Task details:
Could you print all the entries below exactly as they appear, omitting the pictures?

Records provided:

# # # # #

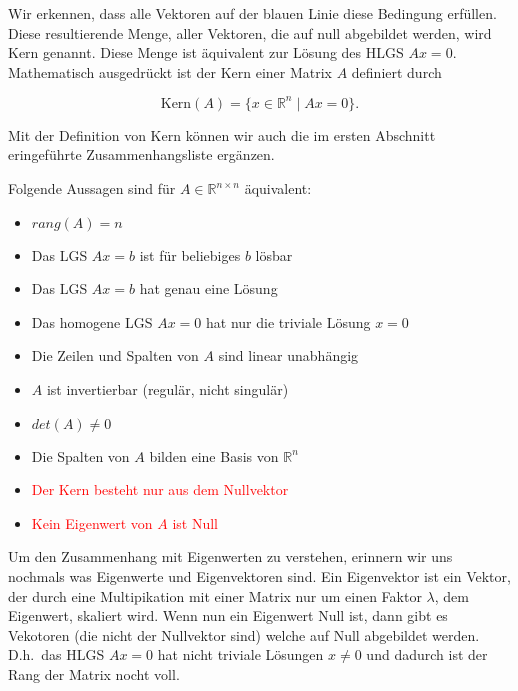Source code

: Wir erkennen, dass alle Vektoren auf der blauen Linie diese Bedingung erfüllen. Diese resultierende Menge, aller Vektoren, die auf null abgebildet werden, wird Kern genannt. Diese Menge ist äquivalent zur Lösung des HLGS \( Ax = 0 \). Mathematisch ausgedrückt ist der Kern einer Matrix \( A \) definiert durch

\begin{equation*}
    \text{Kern}(A) = \{ x \in \mathbb{R}^n \mid Ax = 0 \}.
\end{equation*}

Mit der Definition von Kern können wir auch die im ersten Abschnitt eringeführte Zusammenhangsliste ergänzen. 

\begin{tcolorbox}[colback=gray!30, colframe=gray!80, title=Wichtige Zusammenhänge]
    Folgende Aussagen sind für \( A \in \mathbb{R}^{n \times n} \) äquivalent:
    \begin{itemize}
        \item \(rang (A) = n \)
        \item Das LGS \( Ax=b \) ist für beliebiges \( b \) lösbar
        \item Das LGS \( Ax=b \) hat genau eine Lösung
        \item Das homogene LGS \( Ax=0 \) hat nur die triviale Lösung \( x = 0 \)
        \item Die Zeilen und Spalten von \( A \) sind linear unabhängig
        \item \( A \) ist invertierbar (regulär, nicht singulär)
        \item \( det(A) \neq 0 \)
        \item Die Spalten von \( A \) bilden eine Basis von \( \mathbb{R}^n \)
        \item \textcolor{red}{Der Kern besteht nur aus dem Nullvektor}
        \item \textcolor{red}{Kein Eigenwert von \( A \) ist Null}
    \end{itemize}
\end{tcolorbox}

\vspace{0.5\baselineskip}

Um den Zusammenhang mit Eigenwerten zu verstehen, erinnern wir uns nochmals was Eigenwerte und Eigenvektoren sind. Ein Eigenvektor ist ein Vektor, der durch eine Multipikation mit einer Matrix nur um einen Faktor \( \lambda \), dem Eigenwert, skaliert wird. Wenn nun ein Eigenwert Null ist, dann gibt es Vekotoren (die nicht der Nullvektor sind) welche auf Null abgebildet werden. D.h.\ das HLGS \( Ax = 0 \) hat nicht triviale Lösungen \( x \neq 0 \) und dadurch ist der Rang der Matrix nocht voll.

# # # # #

Task answer:
Source code

: Wir erkennen, dass alle Vektoren auf der blauen Linie diese Bedingung erfüllen. Diese resultierende Menge, aller Vektoren, die auf null abgebildet werden, wird Kern genannt. Diese Menge ist äquivalent zur Lösung des HLGS \( Ax = 0 \). Mathematisch ausgedrückt ist der Kern einer Matrix \( A \) definiert durch

\begin{equation*}
    \text{Kern}(A) = \{ x \in \mathbb{R}^n \mid Ax = 0 \}.
\end{equation*}

Mit der Definition von Kern können wir auch die im ersten Abschnitt eringeführte Zusammenhangsliste ergänzen. 

\begin{tcolorbox}[colback=gray!30, colframe=gray!80, title=Wichtige Zusammenhänge]
    Folgende Aussagen sind für \( A \in \mathbb{R}^{n \times n} \) äquivalent:
    \begin{itemize}
        \item \(rang (A) = n \)
        \item Das LGS \( Ax=b \) ist für beliebiges \( b \) lösbar
        \item Das LGS \( Ax=b \) hat genau eine Lösung
        \item Das homogene LGS \( Ax=0 \) hat nur die triviale Lösung \( x = 0 \)
        \item Die Zeilen und Spalten von \( A \) sind linear unabhängig
        \item \( A \) ist invertierbar (regulär, nicht singulär)
        \item \( det(A) \neq 0 \)
        \item Die Spalten von \( A \) bilden eine Basis von \( \mathbb{R}^n \)
        \item \textcolor{red}{Der Kern besteht nur aus dem Nullvektor}
        \item \textcolor{red}{Kein Eigenwert von \( A \) ist Null}
    \end{itemize}
\end{tcolorbox}

\vspace{0.5\baselineskip}

Um den Zusammenhang mit Eigenwerten zu verstehen, erinnern wir uns nochmals was Eigenwerte und Eigenvektoren sind. Ein Eigenvektor ist ein Vektor, der durch eine Multipikation mit einer Matrix nur um einen Faktor \( \lambda \), dem Eigenwert, skaliert wird. Wenn nun ein Eigenwert Null ist, dann gibt es Vekotoren (die nicht der Nullvektor sind) welche auf Null abgebildet werden. D.h.\ das HLGS \( Ax = 0 \) hat nicht triviale Lösungen \( x \neq 0 \) und dadurch ist der Rang der Matrix nocht voll.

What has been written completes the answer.